**TO DO:** Quote the entries below from the line with "from ^6.6.3 to ^6.6.4" through the line with "### Documentation", both ends included, and only those lines.

**AVAILABLE RECORDS:**
#####
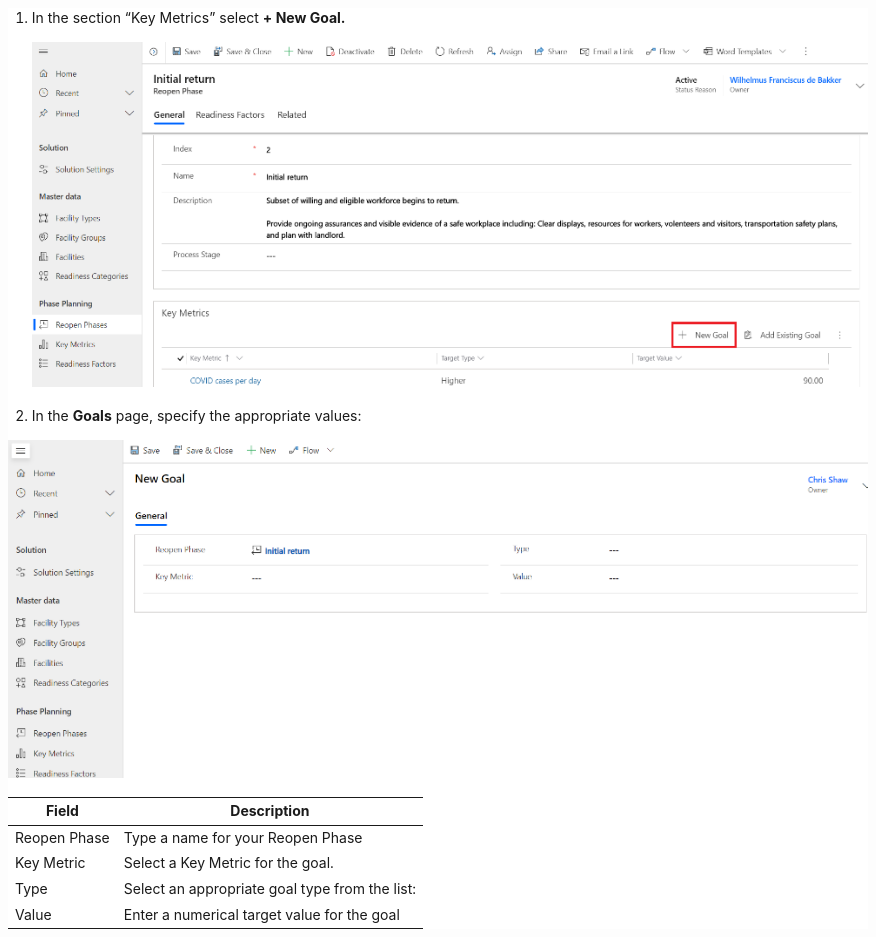 1.  In the section “Key Metrics” select **+ New Goal.**

    ![A screenshot of a social media post Description automatically generated](media/solution-admin-new-goal.png)

2.  In the **Goals** page, specify the appropriate values:

![](media/solution-admin-new-goal-form.png)

| **Field**    | **Description**                                |
|--------------|------------------------------------------------|
| Reopen Phase | Type a name for your Reopen Phase              |
| Key Metric   | Select a Key Metric for the goal.              |
| Type         | Select an appropriate goal type from the list: |
| Value        | Enter a numerical target value for the goal    |
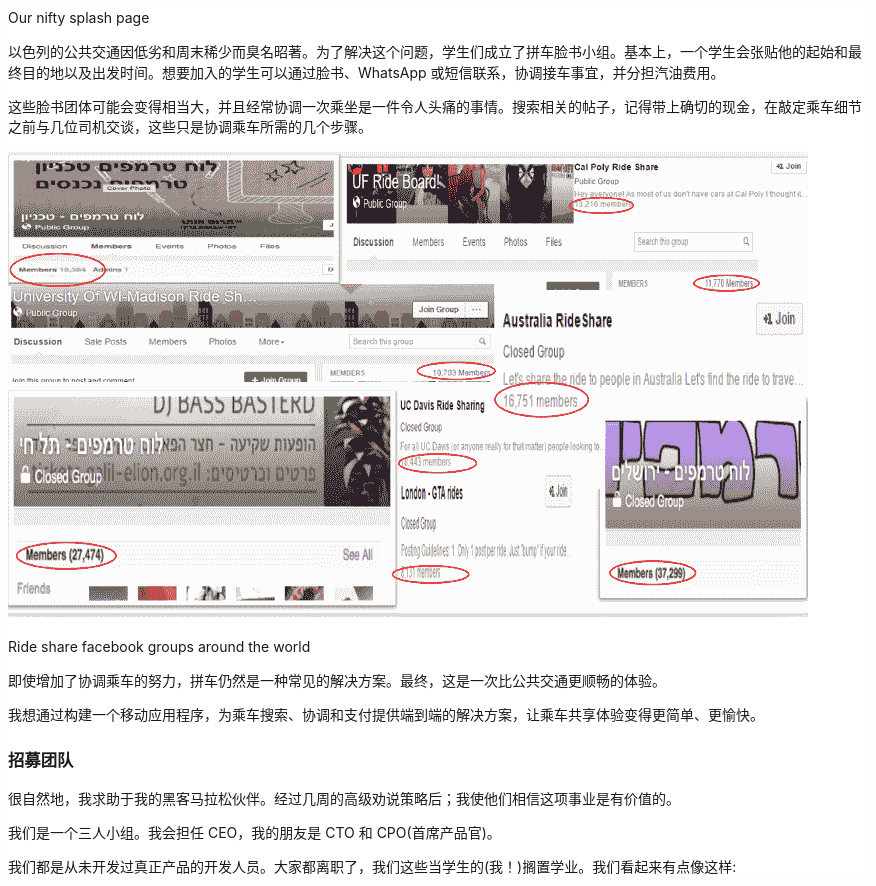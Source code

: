 Our nifty splash page

以色列的公共交通因低劣和周末稀少而臭名昭著。为了解决这个问题，学生们成立了拼车脸书小组。基本上，一个学生会张贴他的起始和最终目的地以及出发时间。想要加入的学生可以通过脸书、WhatsApp 或短信联系，协调接车事宜，并分担汽油费用。

这些脸书团体可能会变得相当大，并且经常协调一次乘坐是一件令人头痛的事情。搜索相关的帖子，记得带上确切的现金，在敲定乘车细节之前与几位司机交谈，这些只是协调乘车所需的几个步骤。

![JTlJ3vypBStWPRuedJyri3MHSQ2PJfqPWRtB](img/e8bfaf62c90b880db12b8c33fe7c1a9f.png)

Ride share facebook groups around the world

即使增加了协调乘车的努力，拼车仍然是一种常见的解决方案。最终，这是一次比公共交通更顺畅的体验。

我想通过构建一个移动应用程序，为乘车搜索、协调和支付提供端到端的解决方案，让乘车共享体验变得更简单、更愉快。

### 招募团队

很自然地，我求助于我的黑客马拉松伙伴。经过几周的高级劝说策略后；我使他们相信这项事业是有价值的。

我们是一个三人小组。我会担任 CEO，我的朋友是 CTO 和 CPO(首席产品官)。

我们都是从未开发过真正产品的开发人员。大家都离职了，我们这些当学生的(我！)搁置学业。我们看起来有点像这样:
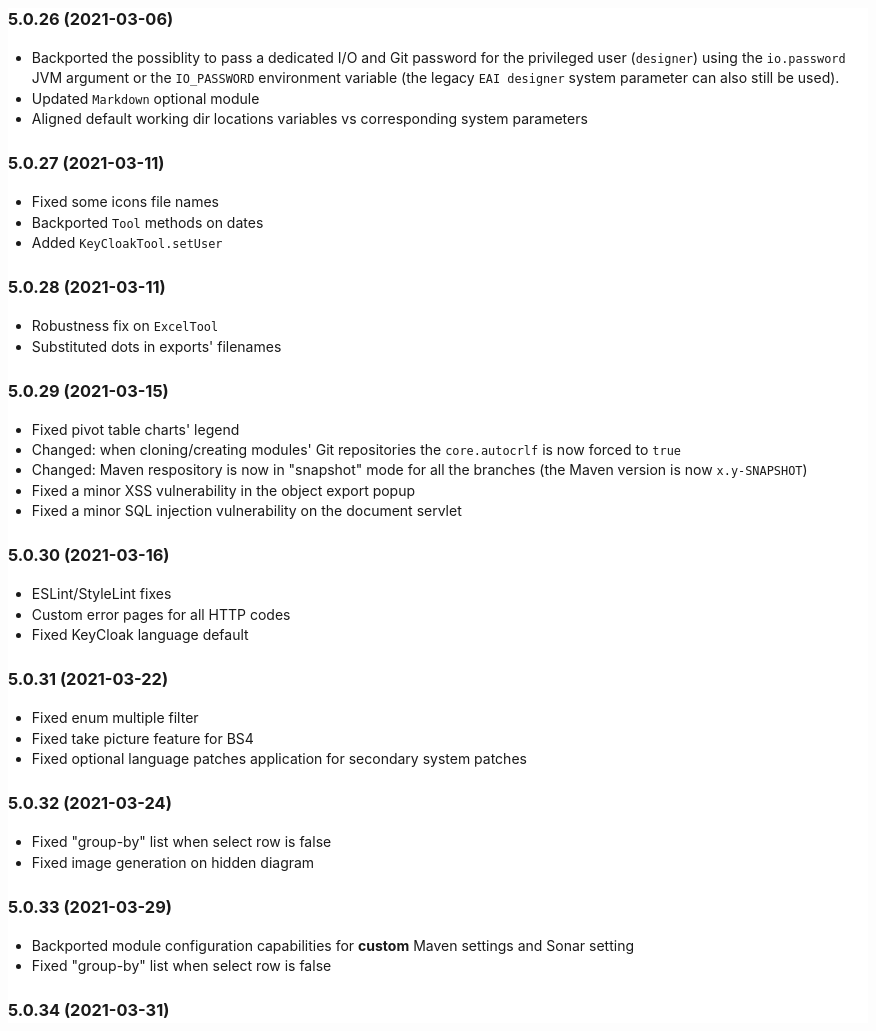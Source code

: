 ### 5.0.26 (2021-03-06)

- Backported the possiblity to pass a dedicated I/O and Git password for the privileged user (`designer`)
  using the `io.password` JVM argument or the `IO_PASSWORD` environment variable (the legacy `EAI designer` system parameter can also still be used).
- Updated `Markdown` optional module
- Aligned default working dir locations variables vs corresponding system parameters

### 5.0.27 (2021-03-11)

- Fixed some icons file names
- Backported `Tool` methods on dates
- Added `KeyCloakTool.setUser`

### 5.0.28 (2021-03-11)

- Robustness fix on `ExcelTool`
- Substituted dots in exports' filenames

### 5.0.29 (2021-03-15)

- Fixed pivot table charts' legend
- Changed: when cloning/creating modules' Git repositories the `core.autocrlf` is now forced to `true`
- Changed: Maven respository is now in "snapshot" mode for all the branches (the Maven version is now `x.y-SNAPSHOT`)
- Fixed a minor XSS vulnerability in the object export popup
- Fixed a minor SQL injection vulnerability on the document servlet

### 5.0.30 (2021-03-16)

- ESLint/StyleLint fixes
- Custom error pages for all HTTP codes
- Fixed KeyCloak language default

### 5.0.31 (2021-03-22)

- Fixed enum multiple filter
- Fixed take picture feature for BS4
- Fixed optional language patches application for secondary system patches

### 5.0.32 (2021-03-24)

- Fixed "group-by" list when select row is false
- Fixed image generation on hidden diagram

### 5.0.33 (2021-03-29)

- Backported module configuration capabilities for **custom** Maven settings and Sonar setting
- Fixed "group-by" list when select row is false

### 5.0.34 (2021-03-31)
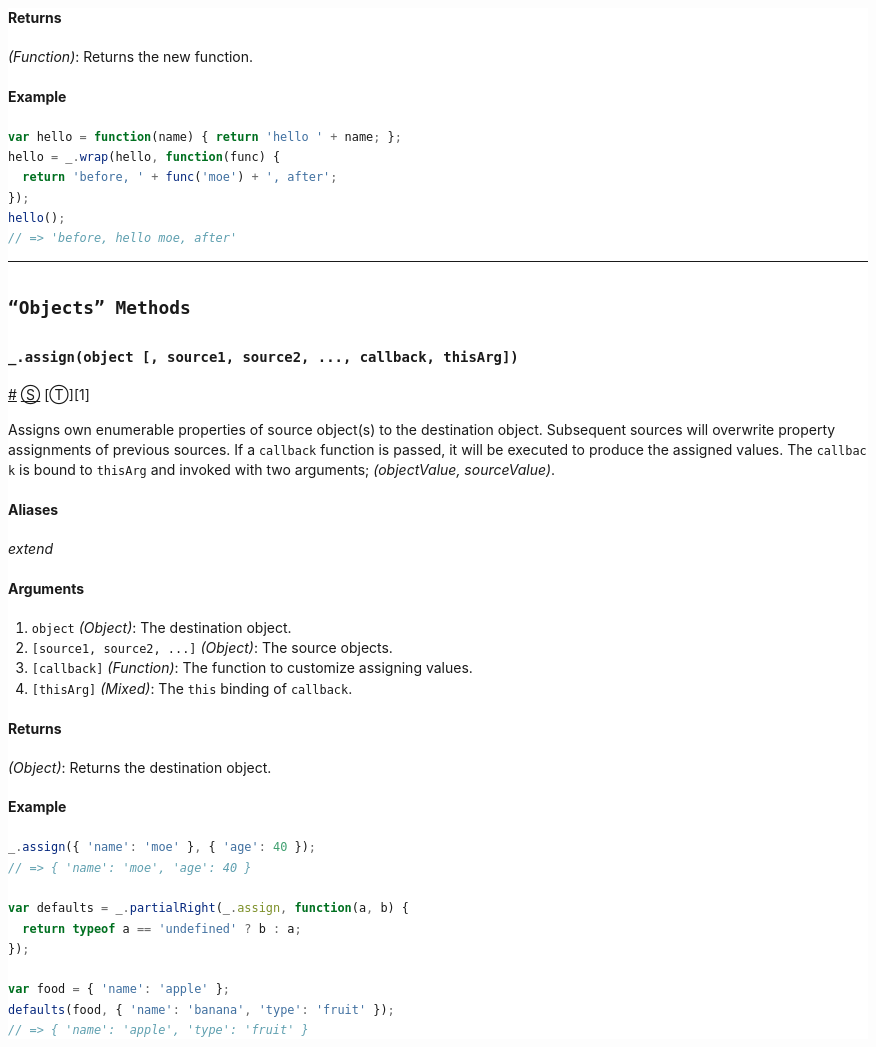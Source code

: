 #### Returns
*(Function)*: Returns the new function.

#### Example
```js
var hello = function(name) { return 'hello ' + name; };
hello = _.wrap(hello, function(func) {
  return 'before, ' + func('moe') + ', after';
});
hello();
// => 'before, hello moe, after'
```

* * *









## `“Objects” Methods`



### <a id="_assignobject--source1-source2--callback-thisarg"></a>`_.assign(object [, source1, source2, ..., callback, thisArg])`
<a href="#_assignobject--source1-source2--callback-thisarg">#</a> [&#x24C8;](https://github.com/bestiejs/lodash/blob/master/lodash.js#L1416 "View in source") [&#x24C9;][1]

Assigns own enumerable properties of source object(s) to the destination object. Subsequent sources will overwrite property assignments of previous sources. If a `callback` function is passed, it will be executed to produce the assigned values. The `callback` is bound to `thisArg` and invoked with two arguments; *(objectValue, sourceValue)*.

#### Aliases
*extend*

#### Arguments
1. `object` *(Object)*: The destination object.
2. `[source1, source2, ...]` *(Object)*: The source objects.
3. `[callback]` *(Function)*: The function to customize assigning values.
4. `[thisArg]` *(Mixed)*: The `this` binding of `callback`.

#### Returns
*(Object)*: Returns the destination object.

#### Example
```js
_.assign({ 'name': 'moe' }, { 'age': 40 });
// => { 'name': 'moe', 'age': 40 }

var defaults = _.partialRight(_.assign, function(a, b) {
  return typeof a == 'undefined' ? b : a;
});

var food = { 'name': 'apple' };
defaults(food, { 'name': 'banana', 'type': 'fruit' });
// => { 'name': 'apple', 'type': 'fruit' }
```
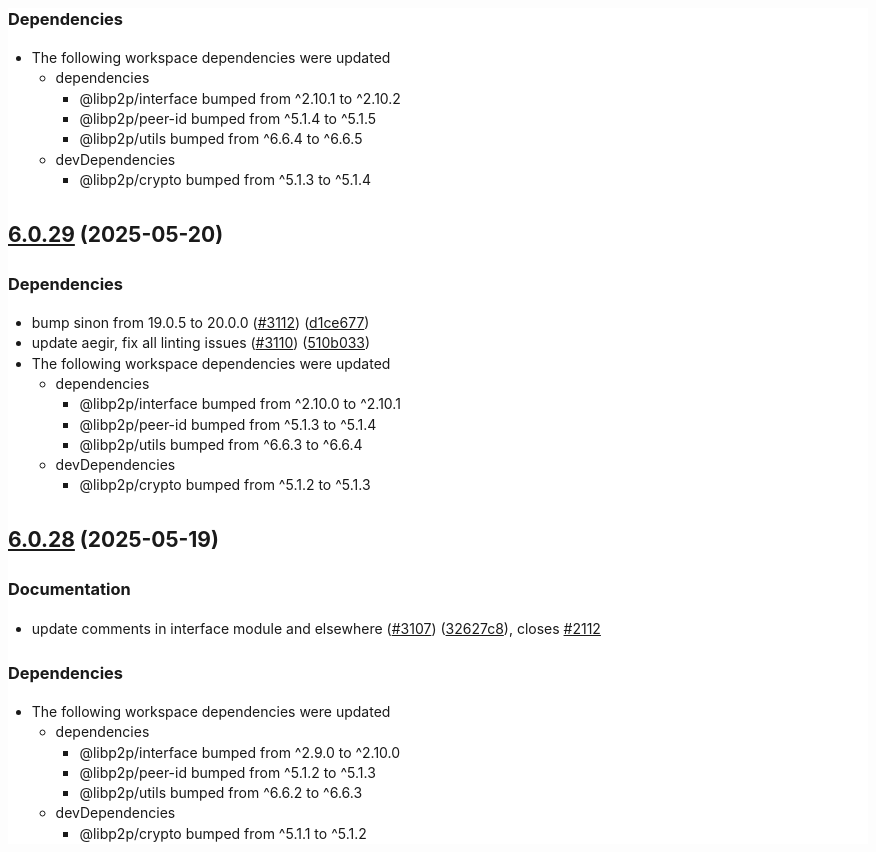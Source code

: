 
### Dependencies

* The following workspace dependencies were updated
  * dependencies
    * @libp2p/interface bumped from ^2.10.1 to ^2.10.2
    * @libp2p/peer-id bumped from ^5.1.4 to ^5.1.5
    * @libp2p/utils bumped from ^6.6.4 to ^6.6.5
  * devDependencies
    * @libp2p/crypto bumped from ^5.1.3 to ^5.1.4

## [6.0.29](https://github.com/libp2p/js-libp2p/compare/peer-collections-v6.0.28...peer-collections-v6.0.29) (2025-05-20)


### Dependencies

* bump sinon from 19.0.5 to 20.0.0 ([#3112](https://github.com/libp2p/js-libp2p/issues/3112)) ([d1ce677](https://github.com/libp2p/js-libp2p/commit/d1ce6774d8f7c338f15a05f80d09e361d21e7586))
* update aegir, fix all linting issues ([#3110](https://github.com/libp2p/js-libp2p/issues/3110)) ([510b033](https://github.com/libp2p/js-libp2p/commit/510b033f6b15358c7fae21486c3b09e730aa26cd))
* The following workspace dependencies were updated
  * dependencies
    * @libp2p/interface bumped from ^2.10.0 to ^2.10.1
    * @libp2p/peer-id bumped from ^5.1.3 to ^5.1.4
    * @libp2p/utils bumped from ^6.6.3 to ^6.6.4
  * devDependencies
    * @libp2p/crypto bumped from ^5.1.2 to ^5.1.3

## [6.0.28](https://github.com/libp2p/js-libp2p/compare/peer-collections-v6.0.27...peer-collections-v6.0.28) (2025-05-19)


### Documentation

* update comments in interface module and elsewhere ([#3107](https://github.com/libp2p/js-libp2p/issues/3107)) ([32627c8](https://github.com/libp2p/js-libp2p/commit/32627c8767587f7e8df88a700933ece6d5f5c3c4)), closes [#2112](https://github.com/libp2p/js-libp2p/issues/2112)


### Dependencies

* The following workspace dependencies were updated
  * dependencies
    * @libp2p/interface bumped from ^2.9.0 to ^2.10.0
    * @libp2p/peer-id bumped from ^5.1.2 to ^5.1.3
    * @libp2p/utils bumped from ^6.6.2 to ^6.6.3
  * devDependencies
    * @libp2p/crypto bumped from ^5.1.1 to ^5.1.2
#####
**REPLY:**
    * @libp2p/utils bumped from ^6.6.3 to ^6.6.4
  * devDependencies
    * @libp2p/crypto bumped from ^5.1.2 to ^5.1.3

## [6.0.28](https://github.com/libp2p/js-libp2p/compare/peer-collections-v6.0.27...peer-collections-v6.0.28) (2025-05-19)


### Documentation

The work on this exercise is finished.